Partager

Plus de 30.000 personnes ont fui leur camp de déplacés près de Goma, dans l’est de la République démocratique du Congo, en raison des combats entre l’armée et la rébellion Mouvement du 23 mars, a-t-on appris mercredi auprès du Haut-commissariat aux réfugiés de l’ONU. Les déplacés fuient « de façon préventive », craignant une escalade, estime une source onusienne. Après plusieurs mois de trêve, les combats ont repris lundi entre les forces régulières et rebelles dans la zone de Mutaho, à une dizaine de kilomètres au nord de Goma, la capitale de la province riche et instable du Nord-Kivu. Depuis mardi, des tirs d’armes lourdes ont atteint les localités de Mugunga et Ndosho, à l’ouest de Goma, selon plusieurs sources.« Nous voudrions demander à la population de s’éloigner des FARDC car les combats se dirigent vers Mugunga. (…) Ils peuvent se rendre à Goma sinon il y aura des pertes humaines », nous a déclaré mercredi le lieutenant-colonel Vianney Kazarama, porte-parole militaire du M23. Mugunga abrite des camps de déplacés.
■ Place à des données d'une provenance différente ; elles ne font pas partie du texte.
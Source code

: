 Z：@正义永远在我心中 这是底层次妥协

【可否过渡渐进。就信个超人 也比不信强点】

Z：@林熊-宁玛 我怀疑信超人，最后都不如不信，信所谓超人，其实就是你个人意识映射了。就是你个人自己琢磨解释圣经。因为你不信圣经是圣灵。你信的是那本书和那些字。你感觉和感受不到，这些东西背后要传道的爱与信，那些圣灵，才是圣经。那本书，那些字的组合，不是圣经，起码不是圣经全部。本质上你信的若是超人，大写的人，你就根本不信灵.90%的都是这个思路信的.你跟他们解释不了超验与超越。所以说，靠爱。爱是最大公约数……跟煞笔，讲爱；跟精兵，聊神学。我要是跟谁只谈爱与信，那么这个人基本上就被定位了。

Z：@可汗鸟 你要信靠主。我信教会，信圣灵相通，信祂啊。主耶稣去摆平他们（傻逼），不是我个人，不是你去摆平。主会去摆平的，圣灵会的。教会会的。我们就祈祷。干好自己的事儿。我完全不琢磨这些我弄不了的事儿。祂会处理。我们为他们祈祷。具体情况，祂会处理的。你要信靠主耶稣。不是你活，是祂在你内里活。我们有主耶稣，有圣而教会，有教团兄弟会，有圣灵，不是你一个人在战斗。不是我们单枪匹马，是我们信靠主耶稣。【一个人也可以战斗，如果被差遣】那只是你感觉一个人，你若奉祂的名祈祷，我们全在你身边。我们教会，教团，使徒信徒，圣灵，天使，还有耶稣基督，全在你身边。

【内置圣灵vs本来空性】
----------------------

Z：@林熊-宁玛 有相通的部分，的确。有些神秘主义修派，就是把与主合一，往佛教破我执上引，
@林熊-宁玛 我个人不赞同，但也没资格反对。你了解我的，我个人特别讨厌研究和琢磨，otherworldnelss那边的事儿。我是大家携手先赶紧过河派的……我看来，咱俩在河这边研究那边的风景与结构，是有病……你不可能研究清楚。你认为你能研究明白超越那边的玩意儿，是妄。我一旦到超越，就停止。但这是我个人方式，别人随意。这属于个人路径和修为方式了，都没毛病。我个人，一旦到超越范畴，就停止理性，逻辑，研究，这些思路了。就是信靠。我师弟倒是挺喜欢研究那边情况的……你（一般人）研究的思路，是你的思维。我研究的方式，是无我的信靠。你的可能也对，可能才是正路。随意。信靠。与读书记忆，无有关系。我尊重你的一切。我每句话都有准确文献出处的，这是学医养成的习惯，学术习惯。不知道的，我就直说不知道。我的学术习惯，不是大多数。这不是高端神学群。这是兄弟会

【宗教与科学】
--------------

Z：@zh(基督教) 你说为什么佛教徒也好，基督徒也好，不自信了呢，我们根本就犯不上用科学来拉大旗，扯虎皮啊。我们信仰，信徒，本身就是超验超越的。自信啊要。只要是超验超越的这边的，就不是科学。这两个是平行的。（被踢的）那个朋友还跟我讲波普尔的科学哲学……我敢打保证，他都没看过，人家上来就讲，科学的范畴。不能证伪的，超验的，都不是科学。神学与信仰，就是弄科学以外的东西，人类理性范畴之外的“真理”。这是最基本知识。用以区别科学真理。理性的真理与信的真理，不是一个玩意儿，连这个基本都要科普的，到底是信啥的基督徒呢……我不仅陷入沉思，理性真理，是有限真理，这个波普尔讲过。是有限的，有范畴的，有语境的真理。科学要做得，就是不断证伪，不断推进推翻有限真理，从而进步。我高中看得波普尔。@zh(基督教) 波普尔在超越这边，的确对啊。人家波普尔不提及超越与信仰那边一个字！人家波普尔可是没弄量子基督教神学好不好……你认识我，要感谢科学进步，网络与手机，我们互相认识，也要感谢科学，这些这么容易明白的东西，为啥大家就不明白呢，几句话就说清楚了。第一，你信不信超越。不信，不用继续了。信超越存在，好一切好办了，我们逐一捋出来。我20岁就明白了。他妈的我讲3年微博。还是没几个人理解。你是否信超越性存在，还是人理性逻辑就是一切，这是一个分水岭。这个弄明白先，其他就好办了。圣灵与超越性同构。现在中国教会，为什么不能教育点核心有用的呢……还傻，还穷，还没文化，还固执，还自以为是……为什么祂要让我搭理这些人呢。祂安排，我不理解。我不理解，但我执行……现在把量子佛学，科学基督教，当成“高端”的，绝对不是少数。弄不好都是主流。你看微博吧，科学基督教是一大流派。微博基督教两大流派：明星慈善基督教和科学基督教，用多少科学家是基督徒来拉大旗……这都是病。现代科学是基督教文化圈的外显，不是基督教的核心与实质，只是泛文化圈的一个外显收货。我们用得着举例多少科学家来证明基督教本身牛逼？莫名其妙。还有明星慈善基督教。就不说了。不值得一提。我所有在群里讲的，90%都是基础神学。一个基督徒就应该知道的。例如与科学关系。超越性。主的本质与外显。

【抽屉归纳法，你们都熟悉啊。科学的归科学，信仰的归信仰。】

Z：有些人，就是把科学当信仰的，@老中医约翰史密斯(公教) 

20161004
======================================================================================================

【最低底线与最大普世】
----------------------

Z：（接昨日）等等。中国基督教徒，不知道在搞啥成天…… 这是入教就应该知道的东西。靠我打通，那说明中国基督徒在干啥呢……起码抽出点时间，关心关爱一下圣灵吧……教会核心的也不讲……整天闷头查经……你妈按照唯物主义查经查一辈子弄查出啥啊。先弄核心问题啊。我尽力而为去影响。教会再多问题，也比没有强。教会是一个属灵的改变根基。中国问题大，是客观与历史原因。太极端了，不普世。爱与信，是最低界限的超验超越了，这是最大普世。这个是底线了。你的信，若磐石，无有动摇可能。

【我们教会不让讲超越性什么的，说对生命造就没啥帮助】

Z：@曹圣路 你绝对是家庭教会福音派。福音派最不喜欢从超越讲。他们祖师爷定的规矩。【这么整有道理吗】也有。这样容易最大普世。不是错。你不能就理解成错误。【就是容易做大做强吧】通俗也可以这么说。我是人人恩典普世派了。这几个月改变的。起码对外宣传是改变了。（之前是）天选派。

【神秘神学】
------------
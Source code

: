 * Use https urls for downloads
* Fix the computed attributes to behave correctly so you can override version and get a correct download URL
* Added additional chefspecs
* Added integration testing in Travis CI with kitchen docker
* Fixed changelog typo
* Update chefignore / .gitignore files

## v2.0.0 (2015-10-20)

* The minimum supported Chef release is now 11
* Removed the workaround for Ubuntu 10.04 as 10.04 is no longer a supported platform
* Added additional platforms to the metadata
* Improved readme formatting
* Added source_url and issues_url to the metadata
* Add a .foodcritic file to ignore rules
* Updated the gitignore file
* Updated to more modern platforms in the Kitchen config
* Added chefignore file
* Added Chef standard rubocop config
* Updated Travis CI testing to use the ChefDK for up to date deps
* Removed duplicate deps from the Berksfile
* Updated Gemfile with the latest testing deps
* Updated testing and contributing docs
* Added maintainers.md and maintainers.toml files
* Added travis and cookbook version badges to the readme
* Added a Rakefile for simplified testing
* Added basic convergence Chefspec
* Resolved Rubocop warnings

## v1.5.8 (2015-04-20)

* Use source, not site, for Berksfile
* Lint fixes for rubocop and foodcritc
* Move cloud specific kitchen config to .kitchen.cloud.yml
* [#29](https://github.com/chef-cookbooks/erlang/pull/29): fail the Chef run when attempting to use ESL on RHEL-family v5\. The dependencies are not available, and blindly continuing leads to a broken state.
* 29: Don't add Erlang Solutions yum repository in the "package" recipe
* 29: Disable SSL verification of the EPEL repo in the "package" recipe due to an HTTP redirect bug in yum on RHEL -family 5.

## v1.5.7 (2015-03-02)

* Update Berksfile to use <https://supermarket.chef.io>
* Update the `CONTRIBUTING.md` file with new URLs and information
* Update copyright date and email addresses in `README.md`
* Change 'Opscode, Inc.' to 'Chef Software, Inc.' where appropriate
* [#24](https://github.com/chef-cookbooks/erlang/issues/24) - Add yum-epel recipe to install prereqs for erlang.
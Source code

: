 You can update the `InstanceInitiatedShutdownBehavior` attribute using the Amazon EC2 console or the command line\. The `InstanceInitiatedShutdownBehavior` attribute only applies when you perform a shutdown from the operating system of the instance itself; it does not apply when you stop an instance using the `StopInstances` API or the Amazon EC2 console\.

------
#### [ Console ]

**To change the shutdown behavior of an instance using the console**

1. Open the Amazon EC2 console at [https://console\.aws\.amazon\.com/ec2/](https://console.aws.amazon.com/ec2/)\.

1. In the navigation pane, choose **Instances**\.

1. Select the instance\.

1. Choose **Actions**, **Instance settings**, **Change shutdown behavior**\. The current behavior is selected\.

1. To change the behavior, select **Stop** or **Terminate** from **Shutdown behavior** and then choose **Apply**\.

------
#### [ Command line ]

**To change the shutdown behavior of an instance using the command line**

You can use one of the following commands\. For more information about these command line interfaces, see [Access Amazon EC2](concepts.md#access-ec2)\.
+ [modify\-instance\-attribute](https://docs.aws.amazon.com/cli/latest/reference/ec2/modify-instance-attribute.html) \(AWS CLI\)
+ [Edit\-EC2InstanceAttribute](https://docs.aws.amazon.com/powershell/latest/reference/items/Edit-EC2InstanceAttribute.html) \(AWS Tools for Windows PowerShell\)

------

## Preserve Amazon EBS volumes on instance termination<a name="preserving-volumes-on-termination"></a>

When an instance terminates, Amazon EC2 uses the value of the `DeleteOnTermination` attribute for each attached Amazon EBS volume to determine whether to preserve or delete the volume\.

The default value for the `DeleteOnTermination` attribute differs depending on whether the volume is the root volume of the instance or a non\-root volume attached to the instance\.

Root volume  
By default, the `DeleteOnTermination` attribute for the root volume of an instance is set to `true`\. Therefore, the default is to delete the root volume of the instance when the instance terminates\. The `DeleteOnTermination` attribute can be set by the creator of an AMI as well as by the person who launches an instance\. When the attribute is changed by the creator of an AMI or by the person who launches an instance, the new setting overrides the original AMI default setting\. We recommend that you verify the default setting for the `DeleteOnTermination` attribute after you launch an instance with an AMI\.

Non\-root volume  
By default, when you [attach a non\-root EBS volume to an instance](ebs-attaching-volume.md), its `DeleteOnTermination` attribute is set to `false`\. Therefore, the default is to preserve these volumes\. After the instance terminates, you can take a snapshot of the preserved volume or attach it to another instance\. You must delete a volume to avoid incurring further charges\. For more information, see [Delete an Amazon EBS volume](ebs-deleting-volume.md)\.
Dans un communiqué publié mercredi, Médecins sans frontières (MSF) a indiqué que « 6 obus » tombés dans la zone des camps de déplacés de Mugunga avaient fait“ 4 blessés mardi”, et qu’à Ndosho des « tirs d’obus » ont fait « deux morts et une dizaine de blessés ». Selon l’ONU, les combats de lundi avaient déjà provoqué le déplacement d’environ 800 personnes en direction de Goma. Le secrétaire général de l’ONU Ban Ki-moon doit se rendre à Goma jeudi, après avoir rencontré le président congolais Joseph Kabila à Kinshasa mercredi. AFP.